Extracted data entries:
━━━━

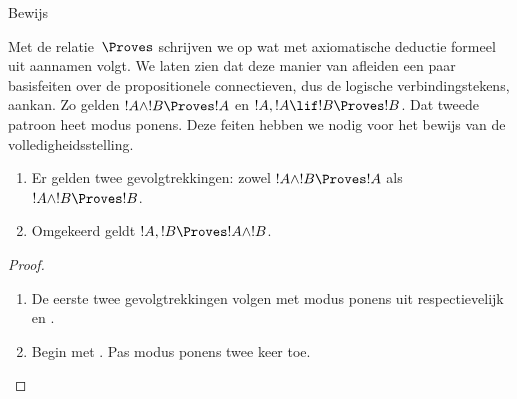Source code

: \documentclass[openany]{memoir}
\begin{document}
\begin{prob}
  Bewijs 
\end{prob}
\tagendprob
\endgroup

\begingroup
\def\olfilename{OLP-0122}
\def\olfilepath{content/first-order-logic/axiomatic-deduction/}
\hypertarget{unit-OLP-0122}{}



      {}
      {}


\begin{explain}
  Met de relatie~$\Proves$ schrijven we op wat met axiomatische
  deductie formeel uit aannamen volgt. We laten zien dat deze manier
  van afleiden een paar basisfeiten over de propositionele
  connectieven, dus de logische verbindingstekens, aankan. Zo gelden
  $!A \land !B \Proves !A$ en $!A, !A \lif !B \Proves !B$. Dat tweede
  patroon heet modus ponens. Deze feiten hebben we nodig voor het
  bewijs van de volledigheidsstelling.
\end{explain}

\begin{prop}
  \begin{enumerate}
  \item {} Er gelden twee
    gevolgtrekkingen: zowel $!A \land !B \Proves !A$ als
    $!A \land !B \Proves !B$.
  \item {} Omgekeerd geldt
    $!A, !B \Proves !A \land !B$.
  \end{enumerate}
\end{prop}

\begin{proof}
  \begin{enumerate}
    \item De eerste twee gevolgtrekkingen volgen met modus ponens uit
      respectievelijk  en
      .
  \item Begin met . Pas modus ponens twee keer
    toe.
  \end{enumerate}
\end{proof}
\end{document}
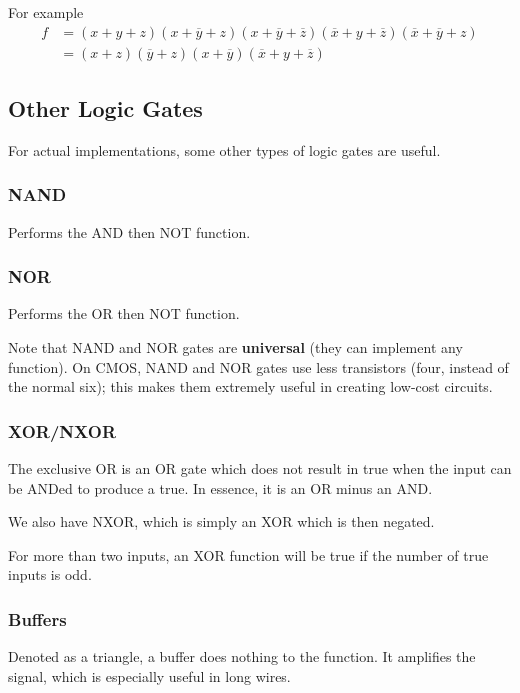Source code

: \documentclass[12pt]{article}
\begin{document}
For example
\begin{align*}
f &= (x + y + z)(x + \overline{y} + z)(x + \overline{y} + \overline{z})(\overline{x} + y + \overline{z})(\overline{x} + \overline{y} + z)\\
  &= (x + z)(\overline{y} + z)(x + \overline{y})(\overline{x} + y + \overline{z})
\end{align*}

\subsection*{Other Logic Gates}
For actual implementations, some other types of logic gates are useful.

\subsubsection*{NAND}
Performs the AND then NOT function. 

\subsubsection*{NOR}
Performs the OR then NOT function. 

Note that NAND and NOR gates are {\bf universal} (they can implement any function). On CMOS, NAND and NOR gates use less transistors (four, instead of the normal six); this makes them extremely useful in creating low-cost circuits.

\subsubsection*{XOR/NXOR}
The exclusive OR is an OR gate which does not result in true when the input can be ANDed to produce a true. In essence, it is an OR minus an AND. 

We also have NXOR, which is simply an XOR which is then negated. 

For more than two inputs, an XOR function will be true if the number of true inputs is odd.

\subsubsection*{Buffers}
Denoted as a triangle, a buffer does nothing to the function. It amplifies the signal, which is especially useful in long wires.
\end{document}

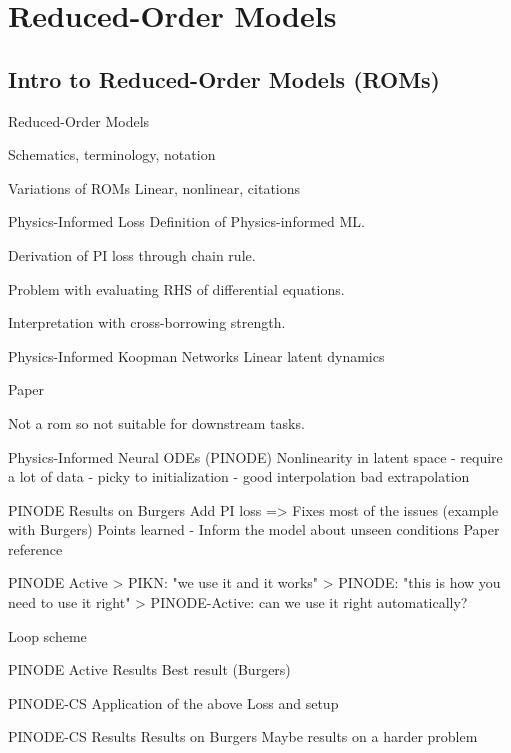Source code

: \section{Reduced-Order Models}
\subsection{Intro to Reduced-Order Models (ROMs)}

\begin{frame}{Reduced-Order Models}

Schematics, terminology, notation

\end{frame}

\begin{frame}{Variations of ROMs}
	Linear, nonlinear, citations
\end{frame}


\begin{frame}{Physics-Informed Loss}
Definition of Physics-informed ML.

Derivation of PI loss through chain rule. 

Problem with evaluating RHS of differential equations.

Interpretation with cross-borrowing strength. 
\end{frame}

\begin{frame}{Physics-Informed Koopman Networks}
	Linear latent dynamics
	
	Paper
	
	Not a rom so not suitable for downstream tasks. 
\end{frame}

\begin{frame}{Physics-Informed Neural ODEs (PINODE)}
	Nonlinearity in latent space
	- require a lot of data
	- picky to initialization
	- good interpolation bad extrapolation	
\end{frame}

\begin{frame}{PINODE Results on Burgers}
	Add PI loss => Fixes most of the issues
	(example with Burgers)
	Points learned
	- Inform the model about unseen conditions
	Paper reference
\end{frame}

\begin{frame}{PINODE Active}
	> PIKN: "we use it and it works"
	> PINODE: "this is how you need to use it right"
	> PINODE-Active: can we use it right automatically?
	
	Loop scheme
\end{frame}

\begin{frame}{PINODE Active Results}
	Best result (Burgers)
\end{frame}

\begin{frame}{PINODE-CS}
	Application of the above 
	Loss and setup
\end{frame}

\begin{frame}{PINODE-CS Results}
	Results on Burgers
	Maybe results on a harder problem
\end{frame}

━━━━

→ **Work instructions**: Your answer is an exact copy of the records above, stripped of pictures.

→ **Your response**:
Source code

: \documentclass[openany]{memoir}
\begin{document}
\begin{prob}
  Bewijs 
\end{prob}
\tagendprob
\endgroup

\begingroup
\def\olfilename{OLP-0122}
\def\olfilepath{content/first-order-logic/axiomatic-deduction/}
\hypertarget{unit-OLP-0122}{}



      {}
      {}


\begin{explain}
  Met de relatie~$\Proves$ schrijven we op wat met axiomatische
  deductie formeel uit aannamen volgt. We laten zien dat deze manier
  van afleiden een paar basisfeiten over de propositionele
  connectieven, dus de logische verbindingstekens, aankan. Zo gelden
  $!A \land !B \Proves !A$ en $!A, !A \lif !B \Proves !B$. Dat tweede
  patroon heet modus ponens. Deze feiten hebben we nodig voor het
  bewijs van de volledigheidsstelling.
\end{explain}

\begin{prop}
  \begin{enumerate}
  \item {} Er gelden twee
    gevolgtrekkingen: zowel $!A \land !B \Proves !A$ als
    $!A \land !B \Proves !B$.
  \item {} Omgekeerd geldt
    $!A, !B \Proves !A \land !B$.
  \end{enumerate}
\end{prop}

\begin{proof}
  \begin{enumerate}
    \item De eerste twee gevolgtrekkingen volgen met modus ponens uit
      respectievelijk  en
      .
  \item Begin met . Pas modus ponens twee keer
    toe.
  \end{enumerate}
\end{proof}
\end{document}
Source code

: \documentclass[12pt]{article}
\begin{document}
For example
\begin{align*}
f &= (x + y + z)(x + \overline{y} + z)(x + \overline{y} + \overline{z})(\overline{x} + y + \overline{z})(\overline{x} + \overline{y} + z)\\
  &= (x + z)(\overline{y} + z)(x + \overline{y})(\overline{x} + y + \overline{z})
\end{align*}

\subsection*{Other Logic Gates}
For actual implementations, some other types of logic gates are useful.

\subsubsection*{NAND}
Performs the AND then NOT function. 

\subsubsection*{NOR}
Performs the OR then NOT function. 

Note that NAND and NOR gates are {\bf universal} (they can implement any function). On CMOS, NAND and NOR gates use less transistors (four, instead of the normal six); this makes them extremely useful in creating low-cost circuits.

\subsubsection*{XOR/NXOR}
The exclusive OR is an OR gate which does not result in true when the input can be ANDed to produce a true. In essence, it is an OR minus an AND. 

We also have NXOR, which is simply an XOR which is then negated. 

For more than two inputs, an XOR function will be true if the number of true inputs is odd.

\subsubsection*{Buffers}
Denoted as a triangle, a buffer does nothing to the function. It amplifies the signal, which is especially useful in long wires.
\end{document}

Source code

: \section{Reduced-Order Models}
\subsection{Intro to Reduced-Order Models (ROMs)}

\begin{frame}{Reduced-Order Models}

Schematics, terminology, notation

\end{frame}

\begin{frame}{Variations of ROMs}
	Linear, nonlinear, citations
\end{frame}


\begin{frame}{Physics-Informed Loss}
Definition of Physics-informed ML.

Derivation of PI loss through chain rule. 

Problem with evaluating RHS of differential equations.

Interpretation with cross-borrowing strength. 
\end{frame}

\begin{frame}{Physics-Informed Koopman Networks}
	Linear latent dynamics
	
	Paper
	
	Not a rom so not suitable for downstream tasks. 
\end{frame}

\begin{frame}{Physics-Informed Neural ODEs (PINODE)}
	Nonlinearity in latent space
	- require a lot of data
	- picky to initialization
	- good interpolation bad extrapolation	
\end{frame}

\begin{frame}{PINODE Results on Burgers}
	Add PI loss => Fixes most of the issues
	(example with Burgers)
	Points learned
	- Inform the model about unseen conditions
	Paper reference
\end{frame}

\begin{frame}{PINODE Active}
	> PIKN: "we use it and it works"
	> PINODE: "this is how you need to use it right"
	> PINODE-Active: can we use it right automatically?
	
	Loop scheme
\end{frame}

\begin{frame}{PINODE Active Results}
	Best result (Burgers)
\end{frame}

\begin{frame}{PINODE-CS}
	Application of the above 
	Loss and setup
\end{frame}

\begin{frame}{PINODE-CS Results}
	Results on Burgers
	Maybe results on a harder problem
\end{frame}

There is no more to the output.